§ **Data in this exercise**
____________
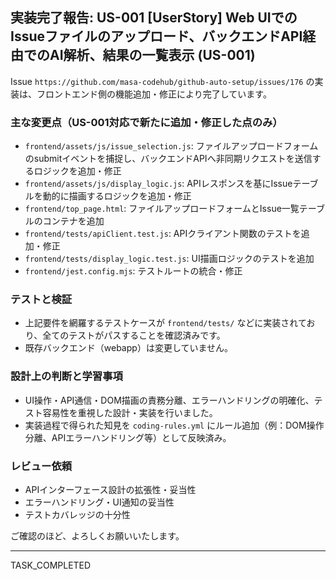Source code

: ## 実装完了報告: US-001 [UserStory] Web UIでのIssueファイルのアップロード、バックエンドAPI経由でのAI解析、結果の一覧表示 (US-001)

Issue `https://github.com/masa-codehub/github-auto-setup/issues/176` の実装は、フロントエンド側の機能追加・修正により完了しています。

### 主な変更点（US-001対応で新たに追加・修正した点のみ）

-   `frontend/assets/js/issue_selection.js`: ファイルアップロードフォームのsubmitイベントを捕捉し、バックエンドAPIへ非同期リクエストを送信するロジックを追加・修正
-   `frontend/assets/js/display_logic.js`: APIレスポンスを基にIssueテーブルを動的に描画するロジックを追加・修正
-   `frontend/top_page.html`: ファイルアップロードフォームとIssue一覧テーブルのコンテナを追加
-   `frontend/tests/apiClient.test.js`: APIクライアント関数のテストを追加・修正
-   `frontend/tests/display_logic.test.js`: UI描画ロジックのテストを追加
-   `frontend/jest.config.mjs`: テストルートの統合・修正

### テストと検証

-   上記要件を網羅するテストケースが `frontend/tests/` などに実装されており、全てのテストがパスすることを確認済みです。
-   既存バックエンド（webapp）は変更していません。

### 設計上の判断と学習事項

-   UI操作・API通信・DOM描画の責務分離、エラーハンドリングの明確化、テスト容易性を重視した設計・実装を行いました。
-   実装過程で得られた知見を `coding-rules.yml` にルール追加（例：DOM操作分離、APIエラーハンドリング等）として反映済み。

### レビュー依頼

-   APIインターフェース設計の拡張性・妥当性
-   エラーハンドリング・UI通知の妥当性
-   テストカバレッジの十分性

ご確認のほど、よろしくお願いいたします。

---
TASK_COMPLETED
____________
§ **Requirement**
Write each entry again exactly, minus any images.

§ **Answer section**
Source code

: ## 実装完了報告: US-001 [UserStory] Web UIでのIssueファイルのアップロード、バックエンドAPI経由でのAI解析、結果の一覧表示 (US-001)

Issue `https://github.com/masa-codehub/github-auto-setup/issues/176` の実装は、フロントエンド側の機能追加・修正により完了しています。

### 主な変更点（US-001対応で新たに追加・修正した点のみ）

-   `frontend/assets/js/issue_selection.js`: ファイルアップロードフォームのsubmitイベントを捕捉し、バックエンドAPIへ非同期リクエストを送信するロジックを追加・修正
-   `frontend/assets/js/display_logic.js`: APIレスポンスを基にIssueテーブルを動的に描画するロジックを追加・修正
-   `frontend/top_page.html`: ファイルアップロードフォームとIssue一覧テーブルのコンテナを追加
-   `frontend/tests/apiClient.test.js`: APIクライアント関数のテストを追加・修正
-   `frontend/tests/display_logic.test.js`: UI描画ロジックのテストを追加
-   `frontend/jest.config.mjs`: テストルートの統合・修正

### テストと検証

-   上記要件を網羅するテストケースが `frontend/tests/` などに実装されており、全てのテストがパスすることを確認済みです。
-   既存バックエンド（webapp）は変更していません。

### 設計上の判断と学習事項

-   UI操作・API通信・DOM描画の責務分離、エラーハンドリングの明確化、テスト容易性を重視した設計・実装を行いました。
-   実装過程で得られた知見を `coding-rules.yml` にルール追加（例：DOM操作分離、APIエラーハンドリング等）として反映済み。

### レビュー依頼

-   APIインターフェース設計の拡張性・妥当性
-   エラーハンドリング・UI通知の妥当性
-   テストカバレッジの十分性

ご確認のほど、よろしくお願いいたします。

---
TASK_COMPLETED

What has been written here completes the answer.